Optimizing LLVM Code Generation for Data Analytics Using Vectorization
Boosting Efficiency for Your Big Data Workloads
The explosion of big data has spurred tremendous increases in data analytics workloads. And compared to online transaction processing (OLTP), the queries in analytics workloads are usually complex, long-running, and CPU-bound. Code generation is an effective way to accelerate analytical data processing. It allows query-specific information known only at runtime, such as column types and expression operators, to be used in performance-critical functions as if they were available at compile time—yielding more efficient implementations.
LLVM is a collection of open-source compiler libraries and related tools designed to be modular and reusable. The LLVM core libraries provide a modern optimizer, along with code generation support for many popular instruction set architectures. LLVM enables analytics engines to perform just-in-time (JIT) compilation within a running process, taking advantage of the benefits of its powerful optimizer. LLVM runtime code generation is an effective technology used by many data analytics engines (e.g., Apache Impala, Apache Arrow Gandiva) to improve the execution performance of queries.
The performance of the LLVM code generation engine has a key impact on the overall data analytics engine performance. The current implementations don’t fully utilize the hardware capabilities of modern CPUs, such as vectorization. In this article, we describe our learnings from a real case using Intel® architecture-based vectorization to optimize runtime code generation.
The Problem and Acceleration via LLVM
Analyzing the Design
We started with test code that needed optimization help. It came from one of Intel’s customers, extracted from data analytics software, and consisted of the query expression evaluation module using LLVM-based runtime code generation. Figure 1 shows the LLVM engine’s block diagram.
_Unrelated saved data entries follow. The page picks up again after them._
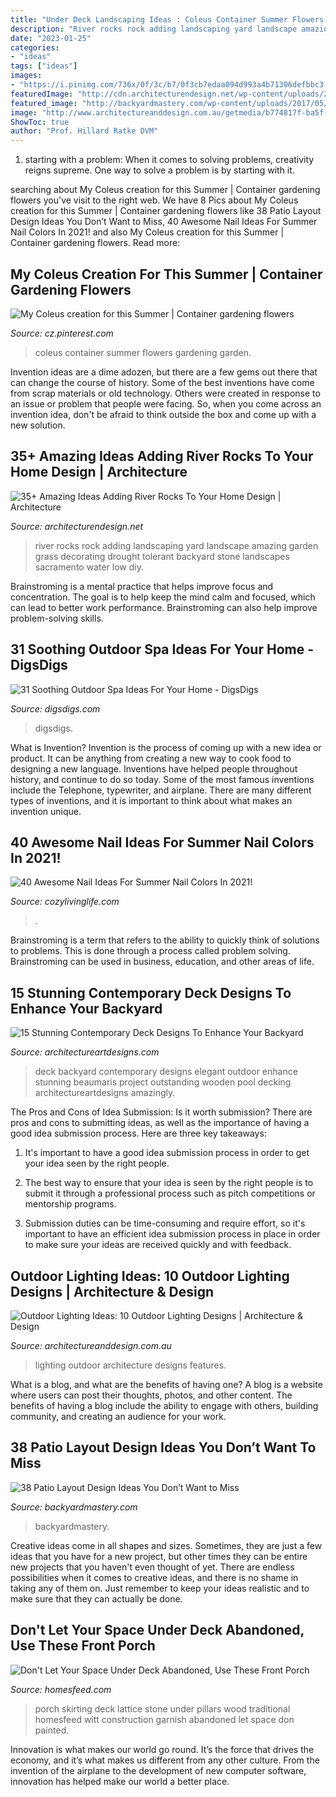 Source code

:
 ```yaml
---
title: "Under Deck Landscaping Ideas : Coleus Container Summer Flowers Gardening Garden"
description: "River rocks rock adding landscaping yard landscape amazing garden grass decorating drought tolerant backyard stone landscapes sacramento water low diy"
date: "2023-01-25"
categories:
- "ideas"
tags: ["ideas"]
images:
- "https://i.pinimg.com/736x/0f/3c/b7/0f3cb7edaa094d993a4b71306defbbc3.jpg"
featuredImage: "http://cdn.architecturendesign.net/wp-content/uploads/2015/06/AD-Add-River-Rocks-To-Home-11.jpg"
featured_image: "http://backyardmastery.com/wp-content/uploads/2017/05/1-patio-layout-design-ideas.jpg"
image: "http://www.architectureanddesign.com.au/getmedia/b774817f-ba5f-44b4-82ab-54e368e6910a/DSpace_Hero.aspx?width=1000&amp;height=750&amp;ext=.jpg"
ShowToc: true
author: "Prof. Hillard Ratke DVM"
---
```



1. starting with a problem: When it comes to solving problems, creativity reigns supreme. One way to solve a problem is by starting with it.

	

		
searching about My Coleus creation for this Summer | Container gardening flowers you've visit to the right web. We have 8 Pics about My Coleus creation for this Summer | Container gardening flowers like 38 Patio Layout Design Ideas You Don’t Want to Miss, 40 Awesome Nail Ideas For Summer Nail Colors In 2021! and also My Coleus creation for this Summer | Container gardening flowers. Read more:
		
    
## My Coleus Creation For This Summer | Container Gardening Flowers

<img loading=lazy src="https://i.pinimg.com/736x/0f/3c/b7/0f3cb7edaa094d993a4b71306defbbc3.jpg" onerror="this.onerror=null;this.src='https://tse1.mm.bing.net/th?id=OIP.9rsvNOpJboiRUDxtcyUjNgHaLM&amp;pid=15.1';" alt="My Coleus creation for this Summer | Container gardening flowers">

_Source: cz.pinterest.com_

>coleus container summer flowers gardening garden. 

	

Invention ideas are a dime adozen, but there are a few gems out there that can change the course of history. Some of the best inventions have come from scrap materials or old technology. Others were created in response to an issue or problem that people were facing. So, when you come across an invention idea, don't be afraid to think outside the box and come up with a new solution.

    
## 35+ Amazing Ideas Adding River Rocks To Your Home Design | Architecture

<img loading=lazy src="http://cdn.architecturendesign.net/wp-content/uploads/2015/06/AD-Add-River-Rocks-To-Home-11.jpg" onerror="this.onerror=null;this.src='https://tse2.mm.bing.net/th?id=OIP.zNUFlzA7H2TjP0mNPsOXOAHaLG&amp;pid=15.1';" alt="35+ Amazing Ideas Adding River Rocks To Your Home Design | Architecture">

_Source: architecturendesign.net_

>river rocks rock adding landscaping yard landscape amazing garden grass decorating drought tolerant backyard stone landscapes sacramento water low diy. 

	

Brainstroming is a mental practice that helps improve focus and concentration. The goal is to help keep the mind calm and focused, which can lead to better work performance. Brainstroming can also help improve problem-solving skills.

    
## 31 Soothing Outdoor Spa Ideas For Your Home - DigsDigs

<img loading=lazy src="https://www.digsdigs.com/photos/soothing-outdoor-spa-ideas-for-your-home-7-554x787.jpg" onerror="this.onerror=null;this.src='https://tse1.mm.bing.net/th?id=OIP.88yefgoqPp6mDJlAeFfmlwHaKh&amp;pid=15.1';" alt="31 Soothing Outdoor Spa Ideas For Your Home - DigsDigs">

_Source: digsdigs.com_

>digsdigs. 

	

What is Invention?
Invention is the process of coming up with a new idea or product. It can be anything from creating a new way to cook food to designing a new language. Inventions have helped people throughout history, and continue to do so today. Some of the most famous inventions include the Telephone, typewriter, and airplane. There are many different types of inventions, and it is important to think about what makes an invention unique.

    
## 40 Awesome Nail Ideas For Summer Nail Colors In 2021!

<img loading=lazy src="https://cozylivinglife.com/wp-content/uploads/2021/05/25-2-768x1152.jpg" onerror="this.onerror=null;this.src='https://tse1.mm.bing.net/th?id=OIP.5XrsSYrPTfXgjxiVBpsZaAHaLH&amp;pid=15.1';" alt="40 Awesome Nail Ideas For Summer Nail Colors In 2021!">

_Source: cozylivinglife.com_

>. 

	

Brainstroming is a term that refers to the ability to quickly think of solutions to problems. This is done through a process called problem solving. Brainstroming can be used in business, education, and other areas of life.

    
## 15 Stunning Contemporary Deck Designs To Enhance Your Backyard

<img loading=lazy src="https://www.architectureartdesigns.com/wp-content/uploads/2015/02/15-Stunning-Contemporary-Deck-Designs-To-Enhance-Your-Backyard-12-630x947.jpg" onerror="this.onerror=null;this.src='https://tse4.mm.bing.net/th?id=OIP.pfo-0cdgfDqXQ1ZAqPmBqwHaLI&amp;pid=15.1';" alt="15 Stunning Contemporary Deck Designs To Enhance Your Backyard">

_Source: architectureartdesigns.com_

>deck backyard contemporary designs elegant outdoor enhance stunning beaumaris project outstanding wooden pool decking architectureartdesigns amazingly. 

	

The Pros and Cons of Idea Submission: Is it worth submission?
There are pros and cons to submitting ideas, as well as the importance of having a good idea submission process. Here are three key takeaways:
1. It's important to have a good idea submission process in order to get your idea seen by the right people.

2. The best way to ensure that your idea is seen by the right people is to submit it through a professional process such as pitch competitions or mentorship programs.

3. Submission duties can be time-consuming and require effort, so it's important to have an efficient idea submission process in place in order to make sure your ideas are received quickly and with feedback.

    
## Outdoor Lighting Ideas: 10 Outdoor Lighting Designs | Architecture &amp; Design

<img loading=lazy src="http://www.architectureanddesign.com.au/getmedia/b774817f-ba5f-44b4-82ab-54e368e6910a/DSpace_Hero.aspx?width=1000&amp;height=750&amp;ext=.jpg" onerror="this.onerror=null;this.src='https://tse4.mm.bing.net/th?id=OIP.OManwzuXMQbup_ORRA98sQHaFj&amp;pid=15.1';" alt="Outdoor Lighting Ideas: 10 Outdoor Lighting Designs | Architecture &amp; Design">

_Source: architectureanddesign.com.au_

>lighting outdoor architecture designs features. 

	

What is a blog, and what are the benefits of having one?
A blog is a website where users can post their thoughts, photos, and other content. The benefits of having a blog include the ability to engage with others, building community, and creating an audience for your work.

    
## 38 Patio Layout Design Ideas You Don’t Want To Miss

<img loading=lazy src="http://backyardmastery.com/wp-content/uploads/2017/05/1-patio-layout-design-ideas.jpg" onerror="this.onerror=null;this.src='https://tse1.mm.bing.net/th?id=OIP.0s28DLBz0f4BYufKV3OzZQHaI9&amp;pid=15.1';" alt="38 Patio Layout Design Ideas You Don’t Want to Miss">

_Source: backyardmastery.com_

>backyardmastery. 

	

Creative ideas come in all shapes and sizes. Sometimes, they are just a few ideas that you have for a new project, but other times they can be entire new projects that you haven't even thought of yet. There are endless possibilities when it comes to creative ideas, and there is no shame in taking any of them on. Just remember to keep your ideas realistic and to make sure that they can actually be done.

    
## Don&#039;t Let Your Space Under Deck Abandoned, Use These Front Porch

<img loading=lazy src="http://homesfeed.com/wp-content/uploads/2018/02/traditional-front-porch-idea-white-painted-lattice-skirting-with-diamond-cut-ventilators-medium-toned-wood-floors-white-painted-pillars-natural-stone-pillars-for-skirting.jpg" onerror="this.onerror=null;this.src='https://tse2.mm.bing.net/th?id=OIP.Xweg59Z01xnbZhuBrmpkwAHaLJ&amp;pid=15.1';" alt="Don&#039;t Let Your Space Under Deck Abandoned, Use These Front Porch">

_Source: homesfeed.com_

>porch skirting deck lattice stone under pillars wood traditional homesfeed witt construction garnish abandoned let space don painted. 

	

Innovation is what makes our world go round. It’s the force that drives the economy, and it’s what makes us different from any other culture. From the invention of the airplane to the development of new computer software, innovation has helped make our world a better place.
The workflow has three stages:
- Create module. The engine creates an LLVM intermedia representation (IR) module using the SQL query from the caller.
- Optimize module. It optimizes the created module with LLVM’s optimizers, which are called passes, and outputs an optimized module for the JIT engine.
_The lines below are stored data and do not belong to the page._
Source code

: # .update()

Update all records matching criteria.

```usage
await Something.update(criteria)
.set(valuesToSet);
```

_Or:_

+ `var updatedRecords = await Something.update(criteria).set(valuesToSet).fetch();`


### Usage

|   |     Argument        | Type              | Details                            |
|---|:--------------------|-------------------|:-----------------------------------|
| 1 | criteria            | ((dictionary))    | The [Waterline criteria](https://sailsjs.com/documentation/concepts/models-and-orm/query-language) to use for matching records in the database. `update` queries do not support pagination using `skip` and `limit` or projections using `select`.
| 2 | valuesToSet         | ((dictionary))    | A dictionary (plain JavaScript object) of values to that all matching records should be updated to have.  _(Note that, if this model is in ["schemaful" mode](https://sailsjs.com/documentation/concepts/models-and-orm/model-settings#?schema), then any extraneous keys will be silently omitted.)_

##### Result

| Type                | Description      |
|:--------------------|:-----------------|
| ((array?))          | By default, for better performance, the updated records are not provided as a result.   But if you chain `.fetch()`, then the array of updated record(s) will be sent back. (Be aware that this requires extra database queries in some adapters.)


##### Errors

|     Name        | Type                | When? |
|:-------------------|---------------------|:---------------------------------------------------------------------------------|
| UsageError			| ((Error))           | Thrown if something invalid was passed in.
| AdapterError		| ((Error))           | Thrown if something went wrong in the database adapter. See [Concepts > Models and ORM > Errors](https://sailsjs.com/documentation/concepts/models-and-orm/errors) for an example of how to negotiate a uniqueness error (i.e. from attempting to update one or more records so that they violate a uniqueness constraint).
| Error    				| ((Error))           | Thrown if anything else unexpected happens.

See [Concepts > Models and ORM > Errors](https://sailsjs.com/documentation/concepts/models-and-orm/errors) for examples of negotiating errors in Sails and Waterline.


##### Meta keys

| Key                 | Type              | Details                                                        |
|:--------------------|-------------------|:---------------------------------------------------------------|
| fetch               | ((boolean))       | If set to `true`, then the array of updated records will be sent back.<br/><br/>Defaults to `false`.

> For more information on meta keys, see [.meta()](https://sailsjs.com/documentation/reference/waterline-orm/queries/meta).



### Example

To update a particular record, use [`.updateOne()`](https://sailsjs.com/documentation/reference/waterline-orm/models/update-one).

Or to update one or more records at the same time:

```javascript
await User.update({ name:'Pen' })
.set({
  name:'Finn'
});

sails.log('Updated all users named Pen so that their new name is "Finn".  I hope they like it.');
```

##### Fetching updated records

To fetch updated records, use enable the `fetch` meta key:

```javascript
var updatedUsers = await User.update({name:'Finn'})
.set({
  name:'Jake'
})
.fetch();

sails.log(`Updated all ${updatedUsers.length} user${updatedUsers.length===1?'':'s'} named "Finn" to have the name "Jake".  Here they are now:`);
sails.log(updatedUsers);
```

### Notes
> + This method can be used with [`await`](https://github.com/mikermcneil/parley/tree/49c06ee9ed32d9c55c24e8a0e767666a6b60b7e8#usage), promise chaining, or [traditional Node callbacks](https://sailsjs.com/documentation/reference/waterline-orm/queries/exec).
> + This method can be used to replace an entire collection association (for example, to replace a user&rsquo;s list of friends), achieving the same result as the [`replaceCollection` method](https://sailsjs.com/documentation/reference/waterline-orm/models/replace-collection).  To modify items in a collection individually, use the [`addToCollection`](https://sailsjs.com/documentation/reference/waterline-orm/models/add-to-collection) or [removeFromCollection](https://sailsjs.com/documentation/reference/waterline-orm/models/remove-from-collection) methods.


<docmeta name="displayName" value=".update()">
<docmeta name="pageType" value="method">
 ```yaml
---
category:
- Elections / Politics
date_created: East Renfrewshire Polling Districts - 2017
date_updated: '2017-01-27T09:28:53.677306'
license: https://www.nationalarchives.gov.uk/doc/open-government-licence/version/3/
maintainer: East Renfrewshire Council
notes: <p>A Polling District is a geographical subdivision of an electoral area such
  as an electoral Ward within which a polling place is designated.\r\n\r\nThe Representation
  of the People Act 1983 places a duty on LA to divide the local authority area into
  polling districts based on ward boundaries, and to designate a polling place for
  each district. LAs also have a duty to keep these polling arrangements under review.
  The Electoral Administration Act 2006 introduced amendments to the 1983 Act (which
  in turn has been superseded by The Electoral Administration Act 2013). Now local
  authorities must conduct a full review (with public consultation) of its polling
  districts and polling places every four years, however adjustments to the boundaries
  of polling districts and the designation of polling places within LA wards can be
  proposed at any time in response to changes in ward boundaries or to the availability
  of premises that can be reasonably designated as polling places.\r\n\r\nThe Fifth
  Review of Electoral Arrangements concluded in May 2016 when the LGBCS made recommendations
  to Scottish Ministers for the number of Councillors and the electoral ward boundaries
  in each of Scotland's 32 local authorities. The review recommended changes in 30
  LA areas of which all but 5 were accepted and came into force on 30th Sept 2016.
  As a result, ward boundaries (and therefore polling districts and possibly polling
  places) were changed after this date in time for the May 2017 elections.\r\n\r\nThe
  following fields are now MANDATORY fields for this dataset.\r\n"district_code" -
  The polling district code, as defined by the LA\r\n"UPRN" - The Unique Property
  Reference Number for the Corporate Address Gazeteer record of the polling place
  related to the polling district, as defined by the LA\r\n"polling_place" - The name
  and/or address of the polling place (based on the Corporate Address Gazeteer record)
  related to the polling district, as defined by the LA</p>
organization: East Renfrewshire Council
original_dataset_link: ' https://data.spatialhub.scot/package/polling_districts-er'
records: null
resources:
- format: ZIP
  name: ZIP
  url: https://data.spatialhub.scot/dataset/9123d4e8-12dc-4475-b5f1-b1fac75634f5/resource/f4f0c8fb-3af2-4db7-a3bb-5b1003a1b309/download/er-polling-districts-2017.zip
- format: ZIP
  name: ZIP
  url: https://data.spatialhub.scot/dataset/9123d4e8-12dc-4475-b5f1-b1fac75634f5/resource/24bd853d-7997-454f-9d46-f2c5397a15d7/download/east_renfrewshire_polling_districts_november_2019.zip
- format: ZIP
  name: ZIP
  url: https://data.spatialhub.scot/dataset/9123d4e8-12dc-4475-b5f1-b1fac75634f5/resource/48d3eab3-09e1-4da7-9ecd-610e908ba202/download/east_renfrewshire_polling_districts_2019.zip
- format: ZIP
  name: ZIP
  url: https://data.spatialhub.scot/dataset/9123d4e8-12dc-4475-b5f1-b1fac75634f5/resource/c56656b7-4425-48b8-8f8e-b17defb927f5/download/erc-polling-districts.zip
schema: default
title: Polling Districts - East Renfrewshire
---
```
- JIT module. The LLVM JIT engine takes data from an inputView and executes the instructions in the optimized module. The resulting data is generated and output as an outputView.
In detail, LLVM primarily uses an IR for all parts of code generation. In the module creation stage, the engine uses LLVM’s IRBuilder to programmatically generate IR instructions. For example, for expression evaluation, it uses IRBuilder to generate the code of the loop function prototype, including the IRs to form the loop and the IRs to calculate the expression once inside the loop.
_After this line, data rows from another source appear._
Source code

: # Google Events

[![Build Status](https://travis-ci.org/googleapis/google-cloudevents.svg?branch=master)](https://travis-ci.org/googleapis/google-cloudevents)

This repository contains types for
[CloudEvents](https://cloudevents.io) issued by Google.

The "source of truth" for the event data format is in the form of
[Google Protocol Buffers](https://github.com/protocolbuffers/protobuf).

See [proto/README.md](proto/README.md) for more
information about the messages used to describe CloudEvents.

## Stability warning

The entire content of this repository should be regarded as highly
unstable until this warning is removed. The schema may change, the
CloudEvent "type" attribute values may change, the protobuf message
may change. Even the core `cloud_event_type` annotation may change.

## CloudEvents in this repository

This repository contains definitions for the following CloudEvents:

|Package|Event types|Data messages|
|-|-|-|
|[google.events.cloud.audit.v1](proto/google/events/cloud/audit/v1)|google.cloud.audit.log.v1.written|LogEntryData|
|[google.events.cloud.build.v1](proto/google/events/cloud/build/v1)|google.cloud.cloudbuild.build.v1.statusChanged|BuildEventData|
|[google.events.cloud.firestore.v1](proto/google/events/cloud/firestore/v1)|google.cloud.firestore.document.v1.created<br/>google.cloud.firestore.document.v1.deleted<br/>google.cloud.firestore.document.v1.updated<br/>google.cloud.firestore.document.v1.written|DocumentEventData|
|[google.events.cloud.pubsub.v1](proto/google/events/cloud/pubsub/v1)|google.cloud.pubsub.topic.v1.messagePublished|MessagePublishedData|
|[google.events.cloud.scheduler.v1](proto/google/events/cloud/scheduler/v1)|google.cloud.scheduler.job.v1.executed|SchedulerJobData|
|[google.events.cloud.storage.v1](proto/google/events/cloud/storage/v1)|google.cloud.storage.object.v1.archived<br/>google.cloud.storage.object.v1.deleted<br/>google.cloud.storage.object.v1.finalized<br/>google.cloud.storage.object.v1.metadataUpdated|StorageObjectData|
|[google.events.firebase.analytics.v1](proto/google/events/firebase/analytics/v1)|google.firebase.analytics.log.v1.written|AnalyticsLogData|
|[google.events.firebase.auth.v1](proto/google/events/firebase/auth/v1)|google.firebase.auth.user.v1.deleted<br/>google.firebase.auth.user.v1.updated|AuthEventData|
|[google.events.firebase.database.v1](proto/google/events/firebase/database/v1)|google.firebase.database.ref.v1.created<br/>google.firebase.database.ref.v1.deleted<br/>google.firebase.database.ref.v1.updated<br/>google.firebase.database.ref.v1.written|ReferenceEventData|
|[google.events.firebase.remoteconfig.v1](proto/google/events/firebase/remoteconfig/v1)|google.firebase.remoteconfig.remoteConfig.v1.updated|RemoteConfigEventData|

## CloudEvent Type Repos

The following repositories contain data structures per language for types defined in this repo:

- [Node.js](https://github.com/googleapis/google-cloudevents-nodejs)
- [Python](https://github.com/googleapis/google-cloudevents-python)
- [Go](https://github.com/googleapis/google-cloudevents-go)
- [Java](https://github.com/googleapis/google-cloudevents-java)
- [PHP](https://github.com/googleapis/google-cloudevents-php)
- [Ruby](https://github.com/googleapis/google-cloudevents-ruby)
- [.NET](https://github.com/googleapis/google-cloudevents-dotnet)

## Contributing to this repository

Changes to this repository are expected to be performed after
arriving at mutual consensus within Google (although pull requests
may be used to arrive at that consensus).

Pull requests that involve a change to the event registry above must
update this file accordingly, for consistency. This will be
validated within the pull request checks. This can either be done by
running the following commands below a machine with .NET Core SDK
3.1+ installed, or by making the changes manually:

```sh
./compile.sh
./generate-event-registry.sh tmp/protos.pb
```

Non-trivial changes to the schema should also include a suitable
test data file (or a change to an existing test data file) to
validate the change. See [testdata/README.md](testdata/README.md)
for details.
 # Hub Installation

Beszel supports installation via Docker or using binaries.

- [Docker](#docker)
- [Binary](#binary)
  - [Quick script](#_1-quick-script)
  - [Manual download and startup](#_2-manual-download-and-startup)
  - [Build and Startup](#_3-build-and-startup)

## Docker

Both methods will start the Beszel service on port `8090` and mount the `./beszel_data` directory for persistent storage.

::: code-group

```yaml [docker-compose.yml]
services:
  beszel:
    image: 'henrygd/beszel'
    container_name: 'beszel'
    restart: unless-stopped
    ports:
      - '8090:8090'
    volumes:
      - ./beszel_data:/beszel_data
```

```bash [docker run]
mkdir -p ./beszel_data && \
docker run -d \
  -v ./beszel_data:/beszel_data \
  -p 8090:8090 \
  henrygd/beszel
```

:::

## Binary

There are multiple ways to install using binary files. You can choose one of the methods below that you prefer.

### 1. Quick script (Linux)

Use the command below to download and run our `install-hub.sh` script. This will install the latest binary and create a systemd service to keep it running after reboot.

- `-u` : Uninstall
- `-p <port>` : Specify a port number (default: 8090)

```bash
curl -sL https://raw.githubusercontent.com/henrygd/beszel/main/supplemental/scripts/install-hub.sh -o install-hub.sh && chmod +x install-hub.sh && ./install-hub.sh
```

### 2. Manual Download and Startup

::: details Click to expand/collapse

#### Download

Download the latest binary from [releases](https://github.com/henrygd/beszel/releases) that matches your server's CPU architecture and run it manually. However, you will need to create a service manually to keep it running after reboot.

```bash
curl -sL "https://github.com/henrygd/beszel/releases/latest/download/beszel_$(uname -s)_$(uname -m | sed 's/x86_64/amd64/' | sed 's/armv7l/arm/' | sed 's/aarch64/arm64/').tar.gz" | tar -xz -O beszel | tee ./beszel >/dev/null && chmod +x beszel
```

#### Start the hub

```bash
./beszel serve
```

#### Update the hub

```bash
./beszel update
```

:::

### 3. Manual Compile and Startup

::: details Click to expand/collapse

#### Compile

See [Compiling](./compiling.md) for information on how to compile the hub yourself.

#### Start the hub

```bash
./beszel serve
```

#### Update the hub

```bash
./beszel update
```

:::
There are many duplicated IR codes in the function (e.g., the arithmetic operations, the data get/set), so the pre-compilation technique is used. These common codes are implemented in C++ first (e.g., lib.cpp in Figure 1), and then cross-compiled to IR files using Clang. These IR files are called precompiled libs (e.g., lib.bc in Figure 1). During code generation, these precompiled libs are loaded and linked with the IRBuilder-generated IR to get a combined IR module. This combined IR module, which consists of all necessary code, is then sent to the LLVM optimizer. After optimization, the IR module is executed in the LLVM JIT engine.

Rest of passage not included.